Ken Thompson's Turing award lecture "Reflections on Trusting Trust" took me a while to grasp, but proved immensely rewarding to understand. Here, I discuss the exploit presented in an approachable manner.

Thompson’s “Reflections on Trusting Trust” (Thompson, 1984) is a short and effective paper discussing a fascinating exploit and its implications on trust in computer security. The following discussion is based on the aforementioned paper as well as discussions here, here, and here.

Introduction

To begin, consider the C compiler, which is bootstrapped and written in C. For simplicity, let the compiler routine be represented as follows.

compile (code)
{
  /* Do regular compilation things */
  ...
}

The Unix kernel has a login command that accepts an encrypted password and compares it to the stored user password in /etc/password, allowing access on a match and rejecting access otherwise. Say we wanted to insert a backdoor into this command, which would accept either the encrypted password or a particular known password. Doing so would allow a third-party user to gain access to any system given knowledge of this additional acceptable password.

A Trivial Backdoor

As a first attempt to insert such a backdoor, we can modify the C compiler to compile the backdoor instead of the traditional login code, but behave normally in all other situations. In particular, our modification might look like

compile (code)
{
  /* If the code we're compiling is code for the Unix login command */
  if (match (code, login_code_pattern))
  {
    compile (backdoor);
    return;
  }

  else
  {
    /* Do regular compilation things */
    ...
  }
}

This would work perfectly, so that whenever the Unix kernel was compiled, the code generated by the compiler would include our desired backdoor. However, our exploit isn’t fooling anyone: a simple look at the C compiler source code would immediately raise complaints.

Thompson’s Solution

The brilliance of Thompson’s exploit is the ability to insert such a backdoor in the C compiler, so that the compiler inserts the backdoor when it compiles itself and leaves no trace that the exploit was performed (aside from within the compiled assembly code).

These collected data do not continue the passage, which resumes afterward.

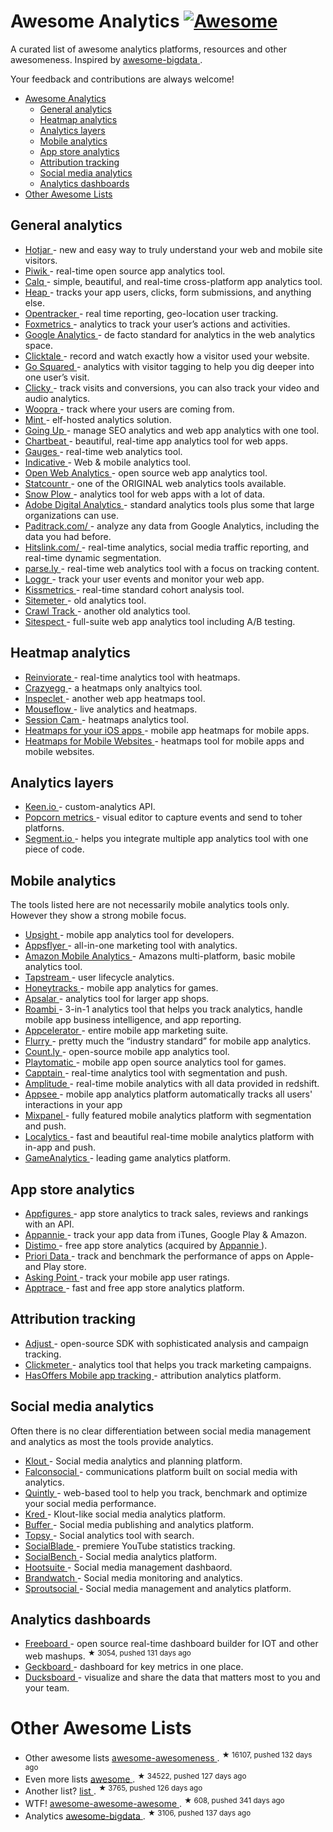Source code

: <h1>
 Awesome Analytics
 <a href="https://github.com/sindresorhus/awesome">
  <img alt="Awesome" src="https://cdn.rawgit.com/sindresorhus/awesome/d7305f38d29fed78fa85652e3a63e154dd8e8829/media/badge.svg"/>
 </a>
</h1>
<p>
 A curated list of awesome analytics platforms, resources and other awesomeness. Inspired by
 <a href="https://github.com/onurakpolat/awesome-bigdata">
  awesome-bigdata
 </a>
 .
</p>
<p>
 Your feedback and contributions are always welcome!
</p>
<ul>
 <li>
  <a href="#awesome-analytics">
   Awesome Analytics
  </a>
  <ul>
   <li>
    <a href="#General analytics">
     General analytics
    </a>
   </li>
   <li>
    <a href="#Heatmap-analytics">
     Heatmap analytics
    </a>
   </li>
   <li>
    <a href="#Analytics-layers">
     Analytics layers
    </a>
   </li>
   <li>
    <a href="#Mobile-analytics">
     Mobile analytics
    </a>
   </li>
   <li>
    <a href="#App-store-analytics">
     App store analytics
    </a>
   </li>
   <li>
    <a href="#Attribution-tracking">
     Attribution tracking
    </a>
   </li>
   <li>
    <a href="#Social-media-analytics">
     Social media analytics
    </a>
   </li>
   <li>
    <a href="#Analytics-dashboards">
     Analytics dashboards
    </a>
   </li>
  </ul>
 </li>
 <li>
  <a href="#other-awesome-lists">
   Other Awesome Lists
  </a>
 </li>
</ul>
<h2>
 General analytics
</h2>
<ul>
 <li>
  <a href="https://www.hotjar.com">
   Hotjar
  </a>
  - new and easy way to truly understand your web and mobile site visitors.
 </li>
 <li>
  <a href="http://piwik.org/">
   Piwik
  </a>
  - real-time open source app analytics tool.
 </li>
 <li>
  <a href="https://calq.io/">
   Calq
  </a>
  - simple, beautiful, and real-time cross-platform app analytics tool.
 </li>
 <li>
  <a href="https://heapanalytics.com/">
   Heap
  </a>
  - tracks your app users, clicks, form submissions, and anything else.
 </li>
 <li>
  <a href="http://www.opentracker.net/">
   Opentracker
  </a>
  - real time reporting, geo-location user tracking.
 </li>
 <li>
  <a href="http://foxmetrics.com/%20">
   Foxmetrics
  </a>
  - analytics to track your user’s actions and activities.
 </li>
 <li>
  <a href="http://www.google.com/analytics/">
   Google Analytics
  </a>
  - de facto standard for analytics in the web analytics space.
 </li>
 <li>
  <a href="http://www.clicktale.com/">
   Clicktale
  </a>
  - record and watch exactly how a visitor used your website.
 </li>
 <li>
  <a href="https://www.gosquared.com/">
   Go Squared
  </a>
  - analytics with visitor tagging to help you dig deeper into one user’s visit.
 </li>
 <li>
  <a href="http://clicky.com/">
   Clicky
  </a>
  - track visits and conversions, you can also track your video and audio analytics.
 </li>
 <li>
  <a href="https://www.woopra.com/">
   Woopra
  </a>
  - track where your users are coming from.
 </li>
 <li>
  <a href="http://haveamint.com/">
   Mint
  </a>
  - elf-hosted analytics solution.
 </li>
 <li>
  <a href="http://www.goingup.com/">
   Going Up
  </a>
  - manage SEO analytics and web app analytics with one tool.
 </li>
 <li>
  <a href="https://chartbeat.com/">
   Chartbeat
  </a>
  - beautiful, real-time app analytics tool for web apps.
 </li>
 <li>
  <a href="http://get.gaug.es/">
   Gauges
  </a>
  - real-time web analytics tool.
 </li>
 <li>
  <a href="http://www.indicative.com/">
   Indicative
  </a>
  - Web & mobile  analytics tool.
 </li>
 <li>
  <a href="http://www.openwebanalytics.com/">
   Open Web Analytics
  </a>
  - open source web app analytics tool.
 </li>
 <li>
  <a href="http://statcounter.com/">
   Statcountr
  </a>
  - one of the ORIGINAL web analytics tools available.
 </li>
 <li>
  <a href="http://snowplowanalytics.com/">
   Snow Plow
  </a>
  - analytics tool for web apps with a lot of data.
 </li>
 <li>
  <a href="http://www.adobe.com/solutions/digital-analytics/marketing-reports-analytics.html">
   Adobe Digital Analytics
  </a>
  - standard analytics tools plus some that large organizations can use.
 </li>
 <li>
  <a href="https://paditrack.com/">
   Paditrack.com/
  </a>
  - analyze any data from Google Analytics, including the data you had before.
 </li>
 <li>
  <a href="http://www.hitslink.com/">
   Hitslink.com/
  </a>
  - real-time analytics, social media traffic reporting, and real-time dynamic segmentation.
 </li>
 <li>
  <a href="http://parse.ly%20">
   parse.ly
  </a>
  - real-time web analytics tool with a focus on tracking content.
 </li>
 <li>
  <a href="http://loggr.net/">
   Loggr
  </a>
  -  track your user events and monitor your web app.
 </li>
 <li>
  <a href="https://www.kissmetrics.com/">
   Kissmetrics
  </a>
  - real-time standard cohort analysis tool.
 </li>
 <li>
  <a href="http://sitemeter.com/">
   Sitemeter
  </a>
  - old analytics tool.
 </li>
 <li>
  <a href="http://www.crawltrack.net/">
   Crawl Track
  </a>
  - another old analytics tool.
 </li>
 <li>
  <a href="http://www.sitespect.com/">
   Sitespect
  </a>
  - full-suite web app analytics tool including A/B testing.
 </li>
</ul>
<h2>
 Heatmap analytics
</h2>
<ul>
 <li>
  <a href="https://www.reinvigorate.net/">
   Reinviorate
  </a>
  - real-time analytics tool with heatmaps.
 </li>
 <li>
  <a href="http://www.crazyegg.com/">
   Crazyegg
  </a>
  - a heatmaps only analtyics tool.
 </li>
 <li>
  <a href="https://www.inspectlet.com/">
   Inspeclet
  </a>
  - another web app heatmaps tool.
 </li>
 <li>
  <a href="http://mouseflow.com/%20">
   Mouseflow
  </a>
  - live analytics and heatmaps.
 </li>
 <li>
  <a href="http://www.sessioncam.com/">
   Session Cam
  </a>
  - heatmaps analytics tool.
 </li>
 <li>
  <a href="https://heatma.ps/">
   Heatmaps for your iOS apps
  </a>
  - mobile app heatmaps for mobile apps.
 </li>
 <li>
  <a href="http://heatdata.com/">
   Heatmaps for Mobile Websites
  </a>
  - heatmaps tool for mobile apps and mobile websites.
 </li>
</ul>
<h2>
 Analytics layers
</h2>
<ul>
 <li>
  <a href="http://adjust.com/">
   Keen.io
  </a>
  - custom-analytics API.
 </li>
 <li>
  <a href="http://www.popcornmetrics.com/">
   Popcorn metrics
  </a>
  - visual editor to capture events and send to toher platforns.
 </li>
 <li>
  <a href="http://Segment.io">
   Segment.io
  </a>
  - helps you integrate multiple app analytics tool with one piece of code.
 </li>
</ul>
<h2>
 Mobile analytics
</h2>
<p>
 The tools listed here are not necessarily mobile analytics tools only. However they show a strong mobile focus.
</p>
<ul>
 <li>
  <a href="http://www.upsight.com/">
   Upsight
  </a>
  - mobile app analytics tool for developers.
 </li>
 <li>
  <a href="http://www.appsflyer.com/">
   Appsflyer
  </a>
  - all-in-one marketing tool with analytics.
 </li>
 <li>
  <a href="http://aws.amazon.com/mobileanalytics/">
   Amazon Mobile Analytics
  </a>
  - Amazons multi-platform, basic mobile analytics tool.
 </li>
 <li>
  <a href="https://tapstream.com/">
   Tapstream
  </a>
  - user lifecycle analytics.
 </li>
 <li>
  <a href="https://honeytracks.com/">
   Honeytracks
  </a>
  - mobile app analytics for games.
 </li>
 <li>
  <a href="https://apsalar.com/">
   Apsalar
  </a>
  - analytics tool for larger app shops.
 </li>
 <li>
  <a href="http://www.roambi.com/">
   Roambi
  </a>
  - 3-in-1 analytics tool that helps you track analytics, handle mobile app business intelligence, and app reporting.
 </li>
 <li>
  <a href="http://www.appcelerator.com/platform/appcelerator-analytics/">
   Appcelerator
  </a>
  - entire mobile app marketing suite.
 </li>
 <li>
  <a href="http://www.flurry.com/">
   Flurry
  </a>
  - pretty much the “industry standard” for mobile app analytics.
 </li>
 <li>
  <a href="http://count.ly/">
   Count.ly
  </a>
  - open-source mobile app analytics tool.
 </li>
 <li>
  <a href="http://playtomic.org/">
   Playtomatic
  </a>
  - mobile app open source analytics tool for games.
 </li>
 <li>
  <a href="http://www.capptain.com/">
   Capptain
  </a>
  - real-time analytics tool with segmentation and push.
 </li>
 <li>
  <a href="https://amplitude.com/">
   Amplitude
  </a>
  - real-time mobile analytics with all data provided in redshift.
 </li>
 <li>
  <a href="http://www.appsee.com/">
   Appsee
  </a>
  - mobile app analytics platform automatically tracks all users' interactions in your app
 </li>
 <li>
  <a href="https://mixpanel.com/">
   Mixpanel
  </a>
  - fully featured mobile analytics platform with segmentation and push.
 </li>
 <li>
  <a href="http://www.localytics.com/">
   Localytics
  </a>
  - fast and beautiful real-time mobile analytics platform with in-app and push.
 </li>
 <li>
  <a href="http://www.gameanalytics.com/">
   GameAnalytics
  </a>
  - leading game analytics platform.
 </li>
</ul>
<h2>
 App store analytics
</h2>
<ul>
 <li>
  <a href="http://appfigures.com/">
   Appfigures
  </a>
  - app store analytics to track sales, reviews and rankings with an API.
 </li>
 <li>
  <a href="http://www.appannie.com/">
   Appannie
  </a>
  - track your app data from iTunes, Google Play & Amazon.
 </li>
 <li>
  <a href="http://www.distimo.com/">
   Distimo
  </a>
  - free app store analytics (acquired by
  <a href="http://www.appannie.com/">
   Appannie
  </a>
  ).
 </li>
 <li>
  <a href="https://prioridata.com/">
   Priori Data
  </a>
  - track and benchmark the performance of apps on Apple- and Play store.
 </li>
 <li>
  <a href="http://www.askingpoint.com/mobile-app-rating-widget">
   Asking Point
  </a>
  - track your mobile app user ratings.
 </li>
 <li>
  <a href="http://www.apptrace.com/">
   Apptrace
  </a>
  - fast and free app store analytics platform.
 </li>
</ul>
<h2>
 Attribution tracking
</h2>
<ul>
 <li>
  <a href="http://adjust.com/">
   Adjust
  </a>
  - open-source SDK with sophisticated analysis and campaign tracking.
 </li>
 <li>
  <a href="http://clickmeter.com/">
   Clickmeter
  </a>
  - analytics tool that helps you track marketing campaigns.
 </li>
 <li>
  <a href="http://www.mobileapptracking.com/">
   HasOffers Mobile app tracking
  </a>
  - attribution analytics platform.
 </li>
</ul>
<h2>
 Social media analytics
</h2>
<p>
 Often there is no clear differentiation between social media management and analytics as most the tools provide analytics.
</p>
<ul>
 <li>
  <a href="https://klout.com/">
   Klout
  </a>
  - Social media analytics and planning platform.
 </li>
 <li>
  <a href="http://www.falconsocial.com/">
   Falconsocial
  </a>
  - communications platform built on social media with analytics.
 </li>
 <li>
  <a href="https://www.quintly.com/">
   Quintly
  </a>
  - web-based tool to help you track, benchmark and optimize your social media performance.
 </li>
 <li>
  <a href="http://kred.com/">
   Kred
  </a>
  - Klout-like social media analytics platform.
 </li>
 <li>
  <a href="https://bufferapp.com/">
   Buffer
  </a>
  - Social media publishing and analytics platform.
 </li>
 <li>
  <a href="http://topsy.com/">
   Topsy
  </a>
  - Social analytics tool with search.
 </li>
 <li>
  <a href="http://socialblade.com/">
   SocialBlade
  </a>
  - premiere YouTube statistics tracking.
 </li>
 <li>
  <a href="https://klout.com/">
   SocialBench
  </a>
  - Social media analytics platform.
 </li>
 <li>
  <a href="https://hootsuite.com/">
   Hootsuite
  </a>
  - Social media management dashbaord.
 </li>
 <li>
  <a href="http://www.brandwatch.com/">
   Brandwatch
  </a>
  - Social media monitoring and analytics.
 </li>
 <li>
  <a href="http://sproutsocial.com/">
   Sproutsocial
  </a>
  - Social media management and analytics platform.
 </li>
</ul>
<h2>
 Analytics dashboards
</h2>
<ul>
 <li>
  <a href="https://github.com/Freeboard/freeboard">
   Freeboard
  </a>
  - open source real-time dashboard builder for IOT and other web mashups.
  <sup>
   &#9733 3054, pushed 131 days ago
  </sup>
 </li>
 <li>
  <a href="https://www.geckoboard.com/">
   Geckboard
  </a>
  - dashboard for key metrics in one place.
 </li>
 <li>
  <a href="https://ducksboard.com/">
   Ducksboard
  </a>
  - visualize and share the data that matters most to you and your team.
 </li>
</ul>
<h1>
 Other Awesome Lists
</h1>
<ul>
 <li>
  Other awesome lists
  <a href="https://github.com/bayandin/awesome-awesomeness">
   awesome-awesomeness
  </a>
  .
  <sup>
   &#9733 16107, pushed 132 days ago
  </sup>
 </li>
 <li>
  Even more lists
  <a href="https://github.com/sindresorhus/awesome">
   awesome
  </a>
  .
  <sup>
   &#9733 34522, pushed 127 days ago
  </sup>
 </li>
 <li>
  Another list?
  <a href="https://github.com/jnv/lists">
   list
  </a>
  .
  <sup>
   &#9733 3765, pushed 126 days ago
  </sup>
 </li>
 <li>
  WTF!
  <a href="https://github.com/t3chnoboy/awesome-awesome-awesome">
   awesome-awesome-awesome
  </a>
  .
  <sup>
   &#9733 608, pushed 341 days ago
  </sup>
 </li>
 <li>
  Analytics
  <a href="https://github.com/onurakpolat/awesome-bigdata">
   awesome-bigdata
  </a>
  .
  <sup>
   &#9733 3106, pushed 137 days ago
  </sup>
 </li>
</ul>
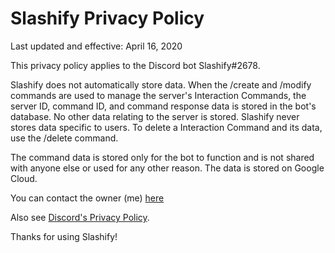 # Slashify Privacy Policy

Last updated and effective: April 16, 2020

This privacy policy applies to the Discord bot Slashify#2678.

Slashify does not automatically store data. When the /create and /modify commands are used to manage the server's Interaction Commands, the server ID, command ID, and command response data is stored in the bot's database. No other data relating to the server is stored. Slashify never stores data specific to users. To delete a Interaction Command and its data, use the /delete command.

The command data is stored only for the bot to function and is not shared with anyone else or used for any other reason. The data is stored on Google Cloud.

You can contact the owner (me) [here](https://discord.gg/ENWJZXjhQ3)

Also see [Discord's Privacy Policy](https://discord.com/privacy).

Thanks for using Slashify!
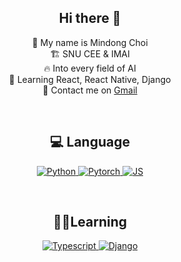
 <div align="center">

## Hi there 👋

👋 My name is Mindong Choi<br>
🏗️ SNU CEE & IMAI <br>
🔥 Into every field of AI <br>
🌱 Learning React, React Native, Django <br>
📨 Contact me on [Gmail](mailto:mindongss@snu.ac.kr) <br>
</div>
<br>
 <div align="center">
 
## 💻  Language

<p align="center">
  <a href="https://www.python.org" target="_blank">
    <img alt="Python" src="https://img.shields.io/badge/Python-3776AB?style=for-the-badge&logo=python&logoColor=white">
  </a>
   <a href="https://pytorch.org/" target="_blank">
    <img alt="Pytorch" src="https://img.shields.io/badge/PyTorch-EE4C2C?style=for-the-badge&logo=pytorch&logoColor=white">
  </a>
    <a href="https://www.javascript.com/" target="_blank">
        <img alt="JS" src="https://img.shields.io/badge/javascript-F7DF1E?style=for-the-badge&logo=javascript&logoColor=black">
        </a>

</p>
</div><br>

<div align='center'>

## 👨‍💻Learning

<p align="center">
    <a href="https://reactjs.org/" target="_blank">
        <img alt="Typescript" src="https://img.shields.io/badge/React_native-61DAFB?style=for-the-badge&logo=react&logoColor=black">
    </a>
    <a href="https://www.djangoproject.com/">
        <img alt="Django" src="https://img.shields.io/badge/Django-FF7F00?style=for-the-badge&logo=django&logoColor=white">
    </a>
</p>

</div><br>

<div align='center'>

<!-- ## Projects
<p>
<a href="https://github.com/orange-fritters/fastMRI">
  <img align="center" src="https://github-readme-stats.anuraghazra1.vercel.app/api/pin/?username=orange-fritters&repo=fastMRI&theme=light" width="200" height="100" />
</a>  
<a href="https://github.com//orange-fritters/PlanetA">
  <img align="center" src="https://github-readme-stats.anuraghazra1.vercel.app/api/pin/?username=orange-fritters&repo=PlanetA&theme=light"width="200" height="100" />
</a>
<a href="https://github.com//orange-fritters/fastMRI">
  <img align="center" src="https://github-readme-stats.anuraghazra1.vercel.app/api/pin/?username=orange-fritters&repo=urban-design&theme=light" width="200" height="100"/>
</a>  
</p>

</div><br><br> -->


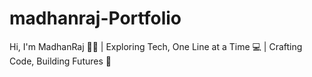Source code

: # madhanraj-Portfolio
Hi, I'm MadhanRaj 👨‍💻 | Exploring Tech, One Line at a Time 💻 | Crafting Code, Building Futures 🚀
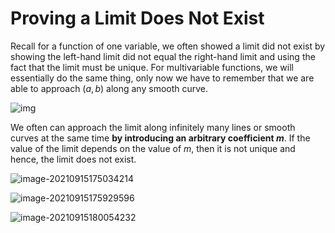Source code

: # Proving a Limit Does Not Exist

Recall for a function of one variable, we often showed a limit did not exist by showing the left-hand limit did not equal the right-hand limit and using the fact that the limit must be unique. For multivariable functions, we will essentially do the same thing, only now we have to remember that we are able to approach $(a, b)$ along any smooth curve.

![img](D:\dev\AllNote\.mdnote\assets\RH$UIALP{7@5DU7P7HBA1R9.png)

We often can approach the limit along infinitely many lines or smooth curves at the same time **by introducing an arbitrary coefficient $m$**. If the value of the limit depends on the value of $m$, then it is not unique and hence, the limit does not exist.

![image-20210915175034214](D:\dev\AllNote\.mdnote\assets\image-20210915175034214.png)

![image-20210915175929596](D:\dev\AllNote\.mdnote\assets\image-20210915175929596.png)

![image-20210915180054232](D:\dev\AllNote\.mdnote\assets\image-20210915180054232.png)
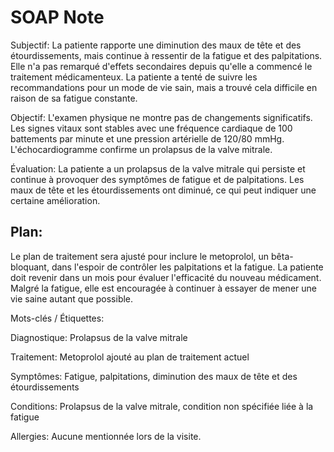 # SOAP Note

Subjectif: 
La patiente rapporte une diminution des maux de tête et des étourdissements, mais continue à ressentir de la fatigue et des palpitations. Elle n'a pas remarqué d'effets secondaires depuis qu'elle a commencé le traitement médicamenteux. La patiente a tenté de suivre les recommandations pour un mode de vie sain, mais a trouvé cela difficile en raison de sa fatigue constante.

Objectif: 
L'examen physique ne montre pas de changements significatifs. Les signes vitaux sont stables avec une fréquence cardiaque de 100 battements par minute et une pression artérielle de 120/80 mmHg. L'échocardiogramme confirme un prolapsus de la valve mitrale.

Évaluation: 
La patiente a un prolapsus de la valve mitrale qui persiste et continue à provoquer des symptômes de fatigue et de palpitations. Les maux de tête et les étourdissements ont diminué, ce qui peut indiquer une certaine amélioration.

## Plan: 
Le plan de traitement sera ajusté pour inclure le metoprolol, un bêta-bloquant, dans l'espoir de contrôler les palpitations et la fatigue. La patiente doit revenir dans un mois pour évaluer l'efficacité du nouveau médicament. Malgré la fatigue, elle est encouragée à continuer à essayer de mener une vie saine autant que possible.

Mots-clés / Étiquettes:

Diagnostique: 
Prolapsus de la valve mitrale

Traitement: 
Metoprolol ajouté au plan de traitement actuel

Symptômes: 
Fatigue, palpitations, diminution des maux de tête et des étourdissements

Conditions: 
Prolapsus de la valve mitrale, condition non spécifiée liée à la fatigue

Allergies: 
Aucune mentionnée lors de la visite.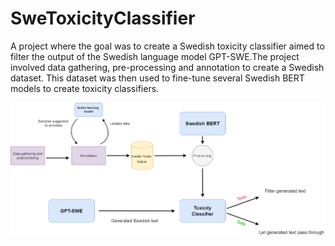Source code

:# SweToxicityClassifier
A project where the goal was to create a Swedish toxicity classifier aimed to filter the output of the Swedish language model GPT-SWE.The project involved data gathering, pre-processing and annotation to create a Swedish dataset. This dataset was then used to fine-tune several Swedish BERT models to create toxicity classifiers.

![alt text](Project_overview.png)
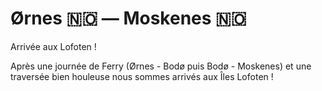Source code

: # Ørnes :norway: — Moskenes :norway:

<!-- 2km / 0m+ / 0m- -->

Arrivée aux Lofoten !

Après une journée de Ferry (Ørnes - Bodø puis Bodø - Moskenes) et une traversée bien houleuse nous sommes arrivés aux Îles Lofoten !


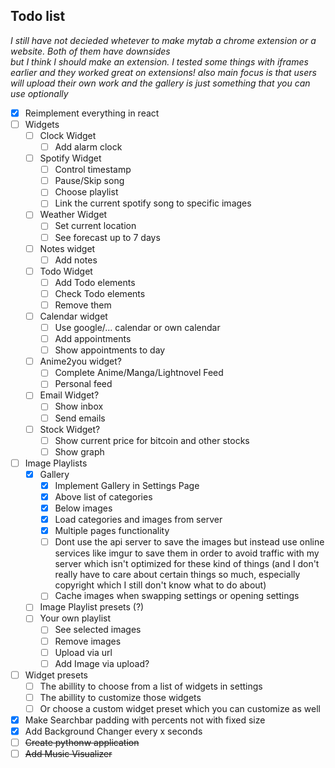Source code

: ## Todo list

<i> I still have not decieded whetever to make mytab a chrome extension or a website. Both of them have downsides </i> <br />
<i> but I think I should make an extension. I tested some things with iframes earlier and they worked great on extensions! </i>
<i> also main focus is that users will upload their own work and the gallery is just something that you can use optionally </i>

* [x] Reimplement everything in react
* [ ] Widgets
    + [ ] Clock Widget
        - [ ] Add alarm clock
    + [ ] Spotify Widget
        - [ ] Control timestamp
        - [ ] Pause/Skip song
        - [ ] Choose playlist
        - [ ] Link the current spotify song to specific images
    + [ ] Weather Widget
        - [ ] Set current location
        - [ ] See forecast up to 7 days
    + [ ] Notes widget
        - [ ] Add notes
    + [ ] Todo Widget
        - [ ] Add Todo elements
        - [ ] Check Todo elements
        - [ ] Remove them
    + [ ] Calendar widget
        - [ ] Use google/... calendar or own calendar
        - [ ] Add appointments
        - [ ] Show appointments to day
    + [ ] Anime2you widget?
        - [ ] Complete Anime/Manga/Lightnovel Feed
        - [ ] Personal feed
    + [ ] Email Widget?
        - [ ] Show inbox
        - [ ] Send emails
    + [ ] Stock Widget?
        - [ ] Show current price for bitcoin and other stocks
        - [ ] Show graph 
* [ ] Image Playlists
    + [x] Gallery
        - [x] Implement Gallery in Settings Page
        - [x] Above list of categories
        - [x] Below images
        - [x] Load categories and images from server
        - [x] Multiple pages functionality
        - [ ] Dont use the api server to save the images but instead use online services like imgur to save them in order to avoid traffic with my server which isn't optimized for these kind of things (and I don't really have to care about certain things so much, especially copyright which I still don't know what to do about)
        - [ ] Cache images when swapping settings or opening settings
    + [ ] Image Playlist presets (?)
    + [ ] Your own playlist
        - [ ] See selected images
        - [ ] Remove images
        - [ ] Upload via url
        - [ ] Add Image via upload?
* [ ] Widget presets
    + [ ] The abillity to choose from a list of widgets in settings
    + [ ] The abillity to customize those widgets
    + [ ] Or choose a custom widget preset which you can customize as well
* [x] Make Searchbar padding with percents not with fixed size
* [x] Add Background Changer every x seconds
* [ ] ~~Create pythonw application~~
* [ ] ~~Add Music Visualizer~~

We begin by further modifying the C compiler with a malicious program that is executed when the compiler compiles itself. In particular, when the compiler is asked to compile itself, it instead compiles a version of itself with the login backdoor and the malicious program inserted. To summarize, our compiler now includes two new procedures: 1

  1. If asked to compile the Unix kernel login code, it instead compiles the backdoor code
  2. If asked to compile itself, it instead compiles a version of itself with both the logic in (1) and the malicious code that executes when the compiler compiles itself.

Note that for procedure (2) to work properly, the malicious program that the compiler executes when asked to compile itself must be able to print its own source code, so that it can insert its source code into the modified code to be compiled. Programs that can do so are called quines.

Our resulting compiler looks like

compile (code)
{
  /* If the code we're compiling is code for the Unix login command */
  if (match (code, login_code_pattern))
  {
    compile (backdoor);
    return;
  }

  /* If the code we're compiling is similar to the compiler source code */
  if (match (code, compiler_code_pattern))
  {
    compile (compiler_code_with_both_if_statements_inserted);
    return;
  }

  else
  {
    /* Do regular compilation things */
    ...
  }
}

Now, when we compile the C compiler with itself, we obtain a binary that includes the code to insert a backdoor upon compilation of the Unix kernel login command. We finally delete our modifications to the compiler code, so that we leave no trace of our exploit; however, the exploit code remains within the binary of the C compiler.

Since the C compiler compiles itself, any future (perfectly exploit-free) version of the C compiler that is compiled by our poisoned binary will include the backdoor due to procedure (2). And, if the Unix kernel is compiled by our poisoned binary, it will include the login backdoor, as desired.

The Moral of the Story

Thompson’s solution is initially quite worrying: if you can’t trust the C compiler, and you can’t trust the compiler binary, what do you do? You can re-build the compiler binary, but you can’t trust the binary you used to re-build… and so on, in an indefinite loop of recursive paranoia.

The moral of the paper, then, is quite simple: it’s impossible to operate without trusting someone. Unless you’ve written all (and I mean ALL) the code yourself, you’ll have to trust the security of some part of the program-handling process. Indeed, as Thompson states,

In demonstrating the possibility of this attack, I picked on the C compiler. I could have picked on any program-handling program such as an assembler, a loader, or even hardware microcode. As the level of program gets lower, these bugs will be harder and harder to detect. A well-installed microcode bug will be almost impossible to detect.

Notes

  1. Technically, both of these steps require solving the Halting problem — to determine whether two sources do the same thing, you’d have to prove that they both halt in the same circumstances — but a semantically similar match for login/compiler source code is likely enough in practice. 

  1. Thompson, K. (1984). Reflections on trusting trust. Communications of the ACM, 27(8), 761–763.